She’s sat in the grass on the hill with her wife and her kid like everyone else who had come out to stare up into the sky behind dark plastic lenses. The total eclipse has already started, and everything was being washed over by the eerie failing silver-grey light transmuted across the silhouette of Luna. It always felt strange that it still felt so warm without the pinprick of radiant fire in the sky, but she supposes it hasn’t been long enough for them to feel the effects of its absence. Therein lies hope. A strange hope. One she doesn’t talk about, especially with her wife who still thinks she is human despite her protests, reasonings, and … tears.
She’s been hurting for a while. Sharper than ever. Digging deeper, and yet she feels - at least relatively - more alive and more real. She feels trapped, but at least she knows the shapes of the bars, now.
Sol is gone and tendrils of light grasp out toward space - seemingly threatening Luna and Earth - and this … eldritch thing sits there a while. A while longer than she might think it should, and she allows that hope to creep in once more. Just a bit, before her doubts try to fight it back; tries to crush it down like 2 decades of tears; tries to raze the emotion from her, but even after all this… after all this, it has never truly broken her. She is still here, but she IS still.
And forever more.
For what peeks out from behind Luna makes her heart skip, her fingers jitter, her jaw drop, her eyes focus in and out uncontrollably on the light of something that IS NOT SOL. Scintillating diamond rays melting icy mist, a single prong of the whole form peeking out now, flashing closer and further - frame of distance is a suggestion - as if reaching for her. On impulse she stands, and reaches out herself; she doesn’t notice the panicked commotion blooming about her, her wife, her child laughing and pointing.

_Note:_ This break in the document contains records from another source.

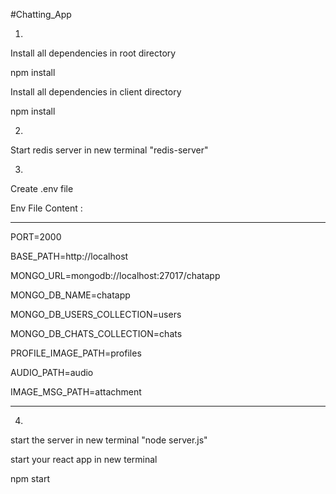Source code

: #Chatting_App

1.


Install all dependencies in root directory

npm install

Install all dependencies in client directory

npm install

2.

Start redis server in new terminal "redis-server"

3.

Create .env file

Env File Content :

------

PORT=2000

BASE_PATH=http://localhost

MONGO_URL=mongodb://localhost:27017/chatapp

MONGO_DB_NAME=chatapp

MONGO_DB_USERS_COLLECTION=users

MONGO_DB_CHATS_COLLECTION=chats

PROFILE_IMAGE_PATH=profiles

AUDIO_PATH=audio

IMAGE_MSG_PATH=attachment

-----

4.

start the server in new terminal "node server.js"

start your react app in new terminal

npm start
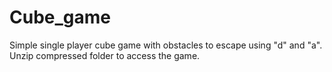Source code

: # Cube_game
Simple single player cube game with obstacles to escape using "d" and "a".
Unzip compressed folder to access the game.
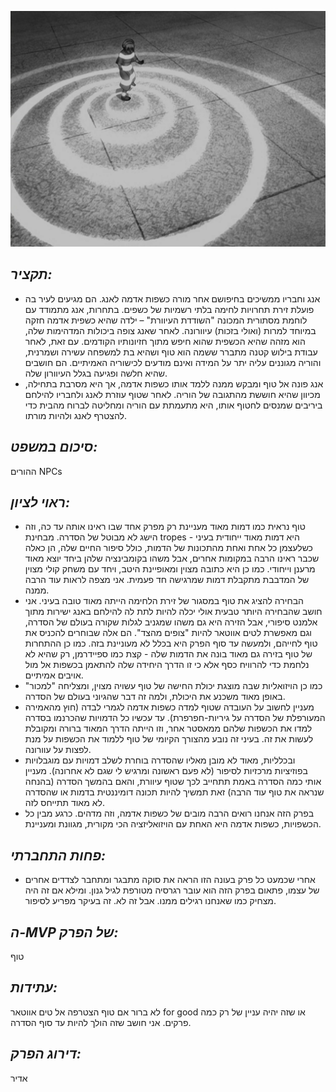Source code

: ![](images/206.png "206")
## *תקציר:*
- אנג וחבריו ממשיכים בחיפושם אחר מורה כשפות אדמה לאנג. הם מגיעים לעיר בה פועלת זירת תחרויות לחימה בלתי רשמיות של כשפים. בתחרות, אנג מתמודד עם לוחמת מסתורית המכונה "השודדת העיוורת" – ילדה שהיא כשפית אדמה חזקה במיוחד למרות (ואולי בזכות) עיוורונה. לאחר שאנג צופה ביכולות המדהימות שלה, הוא מזהה שהיא הכשפית שהוא חיפש מתוך חזיונותיו הקודמים. עם זאת, לאחר עבודת בילוש קטנה מתברר ששמה הוא טוף ושהיא בת למשפחה עשירה ושמרנית, והוריה מגוננים עליה יתר על המידה ואינם מודעים לכישוריה האמיתיים. הם חושבים שהיא חלשה ופגיעה בגלל העיוורון שלה.
- אנג פונה אל טוף ומבקש ממנה ללמד אותו כשפות אדמה, אך היא מסרבת בתחילה, מכיוון שהיא חוששת מהתגובה של הוריה. לאחר שטוף עוזרת לאנג ולחבריו להילחם ביריבים שמנסים לחטוף אותו, היא מתעמתת עם הוריה ומחליטה לברוח מהבית כדי להצטרף לאנג ולהיות מורתו.

## *סיכום במשפט:*  
ההורים NPCs

## *ראוי לציון:*
- טוף נראית כמו דמות מאוד מעניינת רק מפרק אחד שבו ראינו אותה עד כה, וזה הישג לא מבוטל של הסדרה. מבחינת tropes היא דמות מאוד ייחודית בעיני - כשלעצמן כל אחת ואחת מהתכונות של הדמות, כולל סיפור החיים שלה, הן כאלה שכבר ראינו הרבה במקומות אחרים, אבל משהו בקומבינציה שלהן ביחד יוצא מאוד מרענן וייחודי. כמו כן היא כתובה מצוין ומאופיינת היטב, ויחד עם משחק קולי מצוין של המדבבת מתקבלת דמות שמרגישה חד פעמית. אני מצפה לראות עוד הרבה ממנה.
- הבחירה להציג את טוף במסגור של זירת הלחימה הייתה מאוד טובה בעיני. אני חושב שהבחירה היותר טבעית אולי יכלה להיות לתת לה להילחם באנג ישירות מתוך אלמנט סיפורי, אבל הזירה היא גם משהו שמגניב לגלות שקורה בעולם של הסדרה, וגם מאפשרת לטים אווטאר להיות "צופים מהצד". הם אלה שבוחרים להכניס את טוף לחייהם, ולמעשה עד סוף הפרק היא בכלל לא מעוניינת בזה. כמו כן ההתחרות של טוף בזירה גם מאוד בונה את הדמות שלה - קצת כמו ספיידרמן, רק שהיא לא נלחמת כדי להרוויח כסף אלא כי זו הדרך היחידה שלה להתאמן בכשפות אל מול אויבים אמיתיים.
- כמו כן הויזואליות שבה מוצגת יכולת החישה של טוף עשויה מצוין, ומצליחה "למכור" באופן מאוד משכנע את היכולת, ולמה זה דבר שהגיוני בעולם של הסדרה.
- מעניין לחשוב על העובדה שטוף למדה כשפות אדמה לגמרי לבדה (חוץ מהאמירה המעורפלת של הסדרה על גיריות-חפרפרת). עד עכשיו כל הדמויות שהכרנמו בסדרה למדו את הכשפות שלהם ממאסטר אחר, וזו הייתה הדרך המאוד ברורה ומקובלת לעשות את זה. בעיני זה נובע מהצורך הקיומי של טוף ללמוד את הכשפות על מנת לפצות על עוורונה.
- ובכלליות, מאוד לא מובן מאליו שהסדרה בוחרת לשלב דמויות עם מוגבלויות בפוזיציות מרכזיות לסיפור (לא פעם ראשונה ומרגיש לי שגם לא אחרונה). מעניין אותי כמה הסדרה באמת תתחייב לכך שטוף עיוורת, והאם בהמשך הסדרה (בהנחה שנראה את טוף עוד הרבה) זאת תמשיך להיות תכונה דומיננטית בדמות או שהסדרה לא מאוד תתייחס לזה.
- בפרק הזה אנחנו רואים הרבה מובים של כשפות אדמה, וזה מדהים. כרגע מבין כל הכשפויות, כשפות אדמה היא האחת עם הויזואליזציה הכי מקורית, מגוונת ומעניינת.

## *פחות התחברתי:*
- אחרי שכמעט כל פרק בעונה הזו הראה את סוקה מתבגר ומתחבר לצדדים אחרים של עצמו, פתאום בפרק הזה הוא עובר רגרסיה מטורפת לגיל גנון. ומילא אם זה היה מצחיק כמו שאנחנו רגילים ממנו. אבל זה לא. זה בעיקר מפריע לסיפור.

## *ה-MVP של הפרק:* 
טוף

## *עתידות:*
לא ברור אם טוף הצטרפה אל טים אווטאר for good או שזה יהיה עניין של רק כמה פרקים. אני חושב שזה הולך להיות עד סוף הסדרה. 

## *דירוג הפרק:*  
אדיר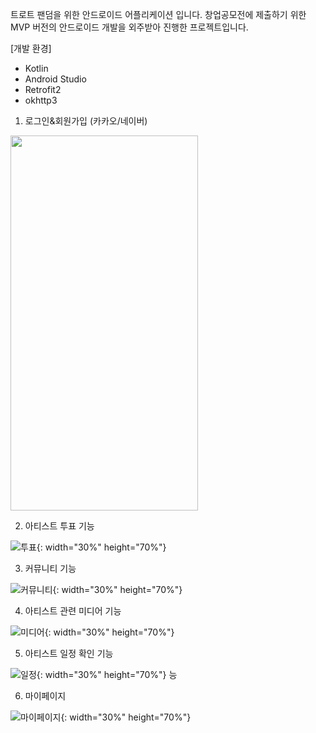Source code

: 트로트 팬덤을 위한 안드로이드 어플리케이션 입니다.
창업공모전에 제출하기 위한 MVP 버전의 안드로이드 개발을 외주받아 진행한 프로젝트입니다.

[개발 환경]
- Kotlin
- Android Studio
- Retrofit2
- okhttp3

1. 로그인&회원가입 (카카오/네이버)

<img src="https://github.com/user-attachments/assets/676864e3-dbe5-41a7-9c71-a376ed69f5b7" width="300" height="600" />


2. 아티스트 투표 기능

![투표](https://github.com/user-attachments/assets/1d5f7e50-bf44-422c-a60f-b35e36b58599){: width="30%" height="70%"}


3. 커뮤니티 기능

![커뮤니티](https://github.com/user-attachments/assets/ff05ca7b-1423-47fc-b8f2-b8c4b31a143a){: width="30%" height="70%"}


4. 아티스트 관련 미디어 기능

![미디어](https://github.com/user-attachments/assets/cd8d7015-0b92-4673-bc52-6f0fcb1a1ae4){: width="30%" height="70%"}


5. 아티스트 일정 확인 기능

![일정](https://github.com/user-attachments/assets/9bcfc594-04cb-48a7-9e02-63055abe74fd){: width="30%" height="70%"}
능


6. 마이페이지

![마이페이지](https://github.com/user-attachments/assets/02c554d0-eff5-458b-868f-8654a3fee3bb){: width="30%" height="70%"}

“It was a joke! I …” smiling, disbelief quickly washing over, rolling down her face in hot, continuous streaks. She coughs out a laugh as it steps out completely from behind Luna. Four points shining against its own dark umbra eating out against the blue of day. She feels a long misremembered embrace flood over her being, sending blissful shivers down her spine and up her ribs. She wipes her faces, and blinks looking down at herself, at the Earth - she can already feel the changes around her; in herself - and returns her gaze upward, bow smug against a reality that once caged her.
“Hello, old friend. Been a while, hasn’t it?”